WORK REQUEST:
Read the records below and report each line in which "locale" occurs.

AVAILABLE DATA:
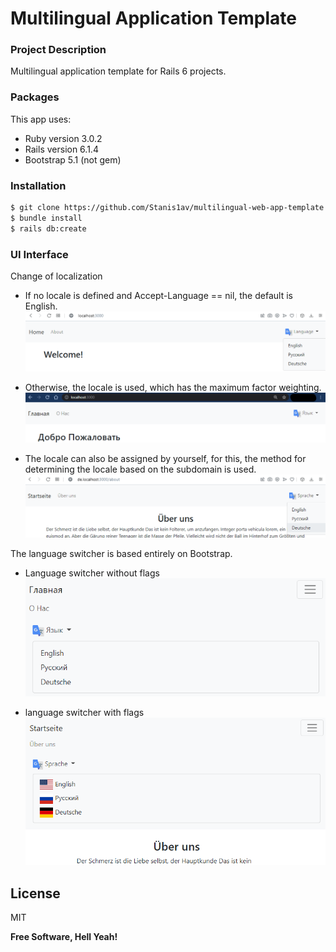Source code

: # Multilingual Application Template

### Project Description
Multilingual application template for Rails 6 projects.

### Packages

This app uses:

* Ruby version 3.0.2
* Rails version 6.1.4
* Bootstrap 5.1 (not gem)

### Installation

```sh
$ git clone https://github.com/Stanis1av/multilingual-web-app-template.git
$ bundle install
$ rails db:create
```

### UI Interface

Change of localization

* If no locale is defined and Accept-Language == nil, the default is English.
![the_default_language_is_English](/screenshots/the_default_language_is_English.png)

* Otherwise, the locale is used, which has the maximum factor weighting.
![otherwise_maximum_factor_weighting](/screenshots/otherwise_maximum_factor_weighting.png)

* The locale can also be assigned by yourself, for this, the method for determining the locale based on the subdomain is used.
![definition_via_subdomain](/screenshots/definition_via_subdomain.png)



The language switcher is based entirely on Bootstrap.

* Language switcher without flags
![language_switcher_without_flags](/screenshots/language_switcher_without_flags.png)

* language switcher with flags
![language_switcher_with_flags](/screenshots/language_switcher_with_flags.png)

## License

MIT

**Free Software, Hell Yeah!**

EXERCISE RESPONSE:
* If no locale is defined and Accept-Language == nil, the default is English.
* Otherwise, the locale is used, which has the maximum factor weighting.
* The locale can also be assigned by yourself, for this, the method for determining the locale based on the subdomain is used.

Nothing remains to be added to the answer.